Peptide Based Interleukin-1β Converting Enzyme (ICE) Inhibitors : Synthesis, Structure Activity Relationships and Crystallographic Study of the ICE-inhibitor Complex

Abstract

Based on the X-ray structure of the complex of Ac-Tyr-Val-Ala-Asp-H (L-709049) and interleukin-1β converting enzyme (ICE), we synthesized compounds which were derived from 2-NapCO-Val-Pro-Asp-CH₂OPh (1) to obtain a potent inhibitor in the cell assay. Among these compounds, (3S)-N-methanesulfonyl-3-[[1-[N-(2-naphthoyl)-L-valyl]-L-prolyl]amino]-4-oxobutanamide (27c) showed high potency not only in the enzyme assay but also cell assay with IC₅₀ values of 38 nM and 0.23 μM, respectively. Compound 27c, with a c log P value of 1.76, had more hydrophilic character compared with 1. Compound 27c also dose dependently inhibited LPS-primed ATP-induced IL-1β release in mice.

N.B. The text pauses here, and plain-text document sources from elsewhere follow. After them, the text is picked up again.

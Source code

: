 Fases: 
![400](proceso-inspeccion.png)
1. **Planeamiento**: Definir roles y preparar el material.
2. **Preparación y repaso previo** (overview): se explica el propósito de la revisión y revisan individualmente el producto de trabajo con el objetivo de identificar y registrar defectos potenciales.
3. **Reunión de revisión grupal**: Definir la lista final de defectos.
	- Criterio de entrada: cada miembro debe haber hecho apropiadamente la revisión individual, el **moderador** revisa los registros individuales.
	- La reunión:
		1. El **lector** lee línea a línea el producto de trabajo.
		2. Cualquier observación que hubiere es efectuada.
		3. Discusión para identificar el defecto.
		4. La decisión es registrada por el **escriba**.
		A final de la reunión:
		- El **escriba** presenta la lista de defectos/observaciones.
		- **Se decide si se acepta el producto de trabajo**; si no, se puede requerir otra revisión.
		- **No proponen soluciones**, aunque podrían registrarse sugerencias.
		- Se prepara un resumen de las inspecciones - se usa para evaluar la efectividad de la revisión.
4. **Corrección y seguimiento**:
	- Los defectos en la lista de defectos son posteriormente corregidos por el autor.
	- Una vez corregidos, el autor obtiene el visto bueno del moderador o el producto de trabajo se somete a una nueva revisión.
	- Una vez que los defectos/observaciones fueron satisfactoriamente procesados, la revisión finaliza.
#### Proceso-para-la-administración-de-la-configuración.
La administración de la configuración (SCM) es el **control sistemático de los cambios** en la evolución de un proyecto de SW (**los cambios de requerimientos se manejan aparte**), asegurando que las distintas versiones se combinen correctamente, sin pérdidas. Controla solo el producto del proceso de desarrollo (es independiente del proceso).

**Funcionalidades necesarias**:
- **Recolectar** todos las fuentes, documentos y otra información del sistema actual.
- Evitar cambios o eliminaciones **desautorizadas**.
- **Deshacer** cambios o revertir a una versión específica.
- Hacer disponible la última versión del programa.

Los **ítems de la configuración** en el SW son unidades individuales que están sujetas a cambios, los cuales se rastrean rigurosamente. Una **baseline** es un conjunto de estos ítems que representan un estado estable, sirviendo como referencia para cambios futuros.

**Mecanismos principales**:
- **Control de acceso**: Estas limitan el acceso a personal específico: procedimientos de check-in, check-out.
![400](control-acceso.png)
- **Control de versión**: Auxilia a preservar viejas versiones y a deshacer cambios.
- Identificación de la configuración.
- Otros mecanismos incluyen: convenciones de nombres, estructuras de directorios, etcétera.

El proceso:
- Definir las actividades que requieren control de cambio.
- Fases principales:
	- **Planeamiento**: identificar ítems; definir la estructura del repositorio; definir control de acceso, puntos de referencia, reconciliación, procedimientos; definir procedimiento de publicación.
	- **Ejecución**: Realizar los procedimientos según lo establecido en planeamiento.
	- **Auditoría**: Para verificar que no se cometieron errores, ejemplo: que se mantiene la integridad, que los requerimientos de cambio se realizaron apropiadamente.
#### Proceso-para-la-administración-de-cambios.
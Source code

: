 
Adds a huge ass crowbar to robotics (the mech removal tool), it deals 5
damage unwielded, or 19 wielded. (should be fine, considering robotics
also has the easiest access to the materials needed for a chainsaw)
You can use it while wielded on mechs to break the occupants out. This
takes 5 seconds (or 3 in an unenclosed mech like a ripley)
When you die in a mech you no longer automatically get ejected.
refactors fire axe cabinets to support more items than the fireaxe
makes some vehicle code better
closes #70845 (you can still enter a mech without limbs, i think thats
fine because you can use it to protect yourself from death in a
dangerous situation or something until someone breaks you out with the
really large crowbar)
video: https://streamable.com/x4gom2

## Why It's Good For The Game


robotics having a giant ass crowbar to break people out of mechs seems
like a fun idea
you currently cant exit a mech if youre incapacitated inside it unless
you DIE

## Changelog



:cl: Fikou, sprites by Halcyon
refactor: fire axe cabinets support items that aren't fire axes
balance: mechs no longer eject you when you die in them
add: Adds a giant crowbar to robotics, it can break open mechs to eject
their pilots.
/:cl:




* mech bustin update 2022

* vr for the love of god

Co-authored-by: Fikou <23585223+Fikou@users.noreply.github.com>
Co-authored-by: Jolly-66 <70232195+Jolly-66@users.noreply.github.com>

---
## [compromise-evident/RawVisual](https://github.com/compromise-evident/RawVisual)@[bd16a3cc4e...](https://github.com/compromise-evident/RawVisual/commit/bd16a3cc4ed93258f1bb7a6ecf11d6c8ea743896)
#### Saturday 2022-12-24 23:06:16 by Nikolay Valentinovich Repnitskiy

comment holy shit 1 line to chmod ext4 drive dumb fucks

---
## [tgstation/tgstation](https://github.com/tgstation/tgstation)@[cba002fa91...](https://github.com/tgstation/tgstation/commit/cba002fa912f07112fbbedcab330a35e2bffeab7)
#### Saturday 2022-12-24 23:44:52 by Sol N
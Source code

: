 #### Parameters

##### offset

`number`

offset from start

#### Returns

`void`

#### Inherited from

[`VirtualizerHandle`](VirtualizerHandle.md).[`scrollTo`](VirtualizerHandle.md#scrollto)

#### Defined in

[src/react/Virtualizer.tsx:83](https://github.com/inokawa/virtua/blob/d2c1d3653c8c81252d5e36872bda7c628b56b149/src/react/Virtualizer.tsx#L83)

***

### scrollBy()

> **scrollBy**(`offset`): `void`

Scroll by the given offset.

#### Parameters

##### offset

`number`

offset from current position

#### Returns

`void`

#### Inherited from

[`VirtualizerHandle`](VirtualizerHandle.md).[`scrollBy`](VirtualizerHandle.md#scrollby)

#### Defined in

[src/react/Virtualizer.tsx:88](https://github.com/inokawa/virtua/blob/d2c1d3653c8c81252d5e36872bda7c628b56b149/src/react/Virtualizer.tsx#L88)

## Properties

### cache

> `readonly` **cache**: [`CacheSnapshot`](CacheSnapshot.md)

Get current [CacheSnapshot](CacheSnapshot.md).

The crystal structure of the complex of compound 27c and ICE revealed that compound 27c had further interactions with ICE in the naphthoyl group at the P4 position and in the methyl group of the methanesulfonamidecarbonyl group at the P1 position, compared with L-709049. To our knowledge, compound 27c is the first example that shows a strong inhibitory activity without the carboxyl group at the P1 position.